An early memory is of accompanying my father on a work trip during the school holidays. I had the exciting task of emptying a bucket of tennis balls into the new water main and then racing along to the other end, about 5 kms away, to see whether all the balls came out of the pipe.

Another is hiking as a teenager – we underestimated how much water we needed to carry and spent a very thirsty night. I crept out and slurped up a handful of muddy polluted water from a stream – lucky not to get giardia.

Another memory is a school trip to look at dongas – an Afrikaans word for deep gulleys caused by soil erosion. Years of poor farming methods, usually aggravated by greed and ignorance, had seen the soil completely stripped of natural cover – shrubs, trees and grass. Backbreaking hours were being spent building walls, little dams, across the dongas, hoping they would stem the loss of valuable top-soil. All over the world people continue to cut down forests, overgraze land and plant cash crops that systematically denude precious nutrients.

Another school memory is of cross-country running – up and over the hills of home. Right at the top of one hill was a sludge pond. Now I was used to sludge ponds from my father’s work. Usually they are alive with birds. But not this one. This was factory effluent – not a living bird or plant or fish or crab to be seen. Pollution.

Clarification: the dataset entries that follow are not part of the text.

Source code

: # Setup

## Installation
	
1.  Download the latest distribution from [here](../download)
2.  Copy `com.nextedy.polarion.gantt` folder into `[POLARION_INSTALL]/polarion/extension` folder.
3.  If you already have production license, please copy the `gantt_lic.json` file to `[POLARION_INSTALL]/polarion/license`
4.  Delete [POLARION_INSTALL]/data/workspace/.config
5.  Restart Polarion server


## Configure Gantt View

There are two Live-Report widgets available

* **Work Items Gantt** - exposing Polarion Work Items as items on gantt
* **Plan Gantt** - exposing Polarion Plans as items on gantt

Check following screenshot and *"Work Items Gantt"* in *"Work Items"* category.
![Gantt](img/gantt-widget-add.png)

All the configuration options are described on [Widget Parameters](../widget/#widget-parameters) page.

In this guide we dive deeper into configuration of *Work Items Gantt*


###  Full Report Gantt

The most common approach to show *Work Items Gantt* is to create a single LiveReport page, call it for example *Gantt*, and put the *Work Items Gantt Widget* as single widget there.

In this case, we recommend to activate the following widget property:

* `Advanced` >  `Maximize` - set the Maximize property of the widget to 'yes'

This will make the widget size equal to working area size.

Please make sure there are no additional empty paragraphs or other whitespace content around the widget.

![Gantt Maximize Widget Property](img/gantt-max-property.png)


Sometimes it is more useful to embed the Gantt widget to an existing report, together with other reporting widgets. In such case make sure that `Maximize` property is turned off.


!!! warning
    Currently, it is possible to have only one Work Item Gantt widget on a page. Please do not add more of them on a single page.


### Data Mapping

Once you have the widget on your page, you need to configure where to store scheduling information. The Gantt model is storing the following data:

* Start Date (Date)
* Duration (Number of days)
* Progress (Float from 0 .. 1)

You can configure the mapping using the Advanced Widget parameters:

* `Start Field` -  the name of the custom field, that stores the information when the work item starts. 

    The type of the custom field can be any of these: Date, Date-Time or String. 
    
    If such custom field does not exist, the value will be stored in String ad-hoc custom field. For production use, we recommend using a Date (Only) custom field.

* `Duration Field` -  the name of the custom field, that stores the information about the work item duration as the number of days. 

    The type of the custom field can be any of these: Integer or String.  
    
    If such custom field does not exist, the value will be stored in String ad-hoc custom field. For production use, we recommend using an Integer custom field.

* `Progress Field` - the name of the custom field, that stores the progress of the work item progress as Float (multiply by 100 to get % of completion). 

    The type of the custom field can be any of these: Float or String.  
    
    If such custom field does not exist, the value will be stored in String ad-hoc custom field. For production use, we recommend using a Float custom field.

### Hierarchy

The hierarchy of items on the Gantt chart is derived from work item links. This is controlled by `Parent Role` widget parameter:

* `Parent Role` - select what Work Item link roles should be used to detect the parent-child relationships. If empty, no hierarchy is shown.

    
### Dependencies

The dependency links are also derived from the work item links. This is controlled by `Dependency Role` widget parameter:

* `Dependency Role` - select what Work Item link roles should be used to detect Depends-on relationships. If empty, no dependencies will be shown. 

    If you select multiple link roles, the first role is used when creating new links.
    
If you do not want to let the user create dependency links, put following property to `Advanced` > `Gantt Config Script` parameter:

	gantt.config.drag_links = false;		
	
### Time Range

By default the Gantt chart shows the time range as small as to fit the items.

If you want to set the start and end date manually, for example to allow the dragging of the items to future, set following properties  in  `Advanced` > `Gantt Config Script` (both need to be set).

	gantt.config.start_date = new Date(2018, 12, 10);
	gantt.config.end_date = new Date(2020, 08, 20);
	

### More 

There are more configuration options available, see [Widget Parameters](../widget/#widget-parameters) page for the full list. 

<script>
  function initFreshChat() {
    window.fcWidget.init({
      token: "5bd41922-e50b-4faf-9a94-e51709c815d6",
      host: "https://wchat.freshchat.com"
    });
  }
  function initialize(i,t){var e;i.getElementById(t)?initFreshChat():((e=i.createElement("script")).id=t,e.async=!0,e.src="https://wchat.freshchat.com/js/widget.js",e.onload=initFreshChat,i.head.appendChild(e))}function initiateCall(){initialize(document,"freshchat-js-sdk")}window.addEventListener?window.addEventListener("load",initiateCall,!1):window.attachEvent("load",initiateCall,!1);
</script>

Yet another memory comes to me: for days it had rained, so hard that the manhole cover over the storm water drain in front of our home bounced 2 metres above the water spout. My father and I took our bicycles to go and watch the river in flood – the whole valley was covered in angry swirling water. The beaches were completely washed out and then, a few days later, the tide washed in branches and trees, furniture from houses that had been flooded, including a grand piano; plenty of people reported seeing snakes on the beach. I had a new insight into the damage caused by flood water that week. As the engineer in charge of sewerage for the city, my father would get home late at night, stinking of raw sewerage, having spent the day working alongside the crews battling to repair and re-join broken sewerage pipes.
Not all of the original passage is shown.